» **Task**: Print the data that follows exactly.

** Opening Available records block **

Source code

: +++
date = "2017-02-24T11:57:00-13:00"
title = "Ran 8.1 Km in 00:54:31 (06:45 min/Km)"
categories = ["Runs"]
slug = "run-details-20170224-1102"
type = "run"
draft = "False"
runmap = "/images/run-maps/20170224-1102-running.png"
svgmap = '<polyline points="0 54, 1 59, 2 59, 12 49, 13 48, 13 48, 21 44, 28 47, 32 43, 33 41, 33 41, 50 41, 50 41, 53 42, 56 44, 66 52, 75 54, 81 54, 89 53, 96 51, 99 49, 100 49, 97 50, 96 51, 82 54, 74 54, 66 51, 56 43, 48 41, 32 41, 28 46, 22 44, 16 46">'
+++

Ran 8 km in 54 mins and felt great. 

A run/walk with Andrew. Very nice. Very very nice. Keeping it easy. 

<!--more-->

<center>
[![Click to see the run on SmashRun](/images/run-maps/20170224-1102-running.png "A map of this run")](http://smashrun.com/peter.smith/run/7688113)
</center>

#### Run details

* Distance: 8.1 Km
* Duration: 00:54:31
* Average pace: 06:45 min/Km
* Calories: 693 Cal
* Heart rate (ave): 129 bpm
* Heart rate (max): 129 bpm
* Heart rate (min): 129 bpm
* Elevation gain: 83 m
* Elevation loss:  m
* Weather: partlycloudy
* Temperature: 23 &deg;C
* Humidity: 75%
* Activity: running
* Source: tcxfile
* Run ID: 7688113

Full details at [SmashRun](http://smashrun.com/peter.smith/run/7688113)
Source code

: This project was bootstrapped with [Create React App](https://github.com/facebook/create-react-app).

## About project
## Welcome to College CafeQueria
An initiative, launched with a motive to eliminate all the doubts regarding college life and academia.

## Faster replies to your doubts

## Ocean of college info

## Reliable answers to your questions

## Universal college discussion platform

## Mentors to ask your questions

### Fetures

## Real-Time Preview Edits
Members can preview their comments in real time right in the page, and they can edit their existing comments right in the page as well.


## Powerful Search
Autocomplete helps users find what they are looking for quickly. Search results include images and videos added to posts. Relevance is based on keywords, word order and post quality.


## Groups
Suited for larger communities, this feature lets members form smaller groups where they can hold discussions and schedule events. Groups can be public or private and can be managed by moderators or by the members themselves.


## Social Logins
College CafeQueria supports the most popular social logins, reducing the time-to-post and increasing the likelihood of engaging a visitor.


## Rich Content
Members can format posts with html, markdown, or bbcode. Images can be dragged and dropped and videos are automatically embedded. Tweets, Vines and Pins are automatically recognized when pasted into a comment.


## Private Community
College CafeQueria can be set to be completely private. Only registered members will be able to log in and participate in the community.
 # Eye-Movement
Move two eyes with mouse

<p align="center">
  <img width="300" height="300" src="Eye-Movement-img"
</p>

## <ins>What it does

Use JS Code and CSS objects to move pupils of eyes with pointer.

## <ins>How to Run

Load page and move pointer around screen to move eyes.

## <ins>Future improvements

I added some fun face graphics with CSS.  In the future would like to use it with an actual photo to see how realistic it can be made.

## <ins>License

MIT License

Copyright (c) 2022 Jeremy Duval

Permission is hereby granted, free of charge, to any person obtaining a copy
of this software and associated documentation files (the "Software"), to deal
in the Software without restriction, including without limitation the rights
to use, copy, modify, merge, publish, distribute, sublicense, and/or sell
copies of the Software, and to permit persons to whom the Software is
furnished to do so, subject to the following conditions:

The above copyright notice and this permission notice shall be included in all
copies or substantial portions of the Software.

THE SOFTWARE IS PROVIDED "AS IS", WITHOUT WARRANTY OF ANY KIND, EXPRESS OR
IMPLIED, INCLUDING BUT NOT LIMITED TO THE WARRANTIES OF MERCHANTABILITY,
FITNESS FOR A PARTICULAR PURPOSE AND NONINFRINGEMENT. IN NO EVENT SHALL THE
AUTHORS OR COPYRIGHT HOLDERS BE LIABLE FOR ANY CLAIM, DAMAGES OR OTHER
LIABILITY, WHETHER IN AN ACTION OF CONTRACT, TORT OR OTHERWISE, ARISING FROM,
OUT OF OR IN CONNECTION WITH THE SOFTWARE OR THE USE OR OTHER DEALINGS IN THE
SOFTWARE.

** Closing Available records block **

» **Final answer**:
Source code

: +++
date = "2017-02-24T11:57:00-13:00"
title = "Ran 8.1 Km in 00:54:31 (06:45 min/Km)"
categories = ["Runs"]
slug = "run-details-20170224-1102"
type = "run"
draft = "False"
runmap = "/images/run-maps/20170224-1102-running.png"
svgmap = '<polyline points="0 54, 1 59, 2 59, 12 49, 13 48, 13 48, 21 44, 28 47, 32 43, 33 41, 33 41, 50 41, 50 41, 53 42, 56 44, 66 52, 75 54, 81 54, 89 53, 96 51, 99 49, 100 49, 97 50, 96 51, 82 54, 74 54, 66 51, 56 43, 48 41, 32 41, 28 46, 22 44, 16 46">'
+++

Ran 8 km in 54 mins and felt great. 

A run/walk with Andrew. Very nice. Very very nice. Keeping it easy. 

<!--more-->

<center>
[![Click to see the run on SmashRun](/images/run-maps/20170224-1102-running.png "A map of this run")](http://smashrun.com/peter.smith/run/7688113)
</center>

#### Run details

* Distance: 8.1 Km
* Duration: 00:54:31
* Average pace: 06:45 min/Km
* Calories: 693 Cal
* Heart rate (ave): 129 bpm
* Heart rate (max): 129 bpm
* Heart rate (min): 129 bpm
* Elevation gain: 83 m
* Elevation loss:  m
* Weather: partlycloudy
* Temperature: 23 &deg;C
* Humidity: 75%
* Activity: running
* Source: tcxfile
* Run ID: 7688113

Full details at [SmashRun](http://smashrun.com/peter.smith/run/7688113)
Source code

: This project was bootstrapped with [Create React App](https://github.com/facebook/create-react-app).

## About project
## Welcome to College CafeQueria
An initiative, launched with a motive to eliminate all the doubts regarding college life and academia.

## Faster replies to your doubts

## Ocean of college info

## Reliable answers to your questions

## Universal college discussion platform

## Mentors to ask your questions

### Fetures

## Real-Time Preview Edits
Members can preview their comments in real time right in the page, and they can edit their existing comments right in the page as well.


## Powerful Search
Autocomplete helps users find what they are looking for quickly. Search results include images and videos added to posts. Relevance is based on keywords, word order and post quality.


## Groups
Suited for larger communities, this feature lets members form smaller groups where they can hold discussions and schedule events. Groups can be public or private and can be managed by moderators or by the members themselves.


## Social Logins
College CafeQueria supports the most popular social logins, reducing the time-to-post and increasing the likelihood of engaging a visitor.


## Rich Content
Members can format posts with html, markdown, or bbcode. Images can be dragged and dropped and videos are automatically embedded. Tweets, Vines and Pins are automatically recognized when pasted into a comment.


## Private Community
College CafeQueria can be set to be completely private. Only registered members will be able to log in and participate in the community.
 # Eye-Movement
Move two eyes with mouse

<p align="center">
  <img width="300" height="300" src="Eye-Movement-img"
</p>

## <ins>What it does

Use JS Code and CSS objects to move pupils of eyes with pointer.

## <ins>How to Run

Load page and move pointer around screen to move eyes.

## <ins>Future improvements

I added some fun face graphics with CSS.  In the future would like to use it with an actual photo to see how realistic it can be made.

## <ins>License

MIT License

Copyright (c) 2022 Jeremy Duval

Permission is hereby granted, free of charge, to any person obtaining a copy
of this software and associated documentation files (the "Software"), to deal
in the Software without restriction, including without limitation the rights
to use, copy, modify, merge, publish, distribute, sublicense, and/or sell
copies of the Software, and to permit persons to whom the Software is
furnished to do so, subject to the following conditions:

The above copyright notice and this permission notice shall be included in all
copies or substantial portions of the Software.

THE SOFTWARE IS PROVIDED "AS IS", WITHOUT WARRANTY OF ANY KIND, EXPRESS OR
IMPLIED, INCLUDING BUT NOT LIMITED TO THE WARRANTIES OF MERCHANTABILITY,
FITNESS FOR A PARTICULAR PURPOSE AND NONINFRINGEMENT. IN NO EVENT SHALL THE
AUTHORS OR COPYRIGHT HOLDERS BE LIABLE FOR ANY CLAIM, DAMAGES OR OTHER
LIABILITY, WHETHER IN AN ACTION OF CONTRACT, TORT OR OTHERWISE, ARISING FROM,
OUT OF OR IN CONNECTION WITH THE SOFTWARE OR THE USE OR OTHER DEALINGS IN THE
SOFTWARE.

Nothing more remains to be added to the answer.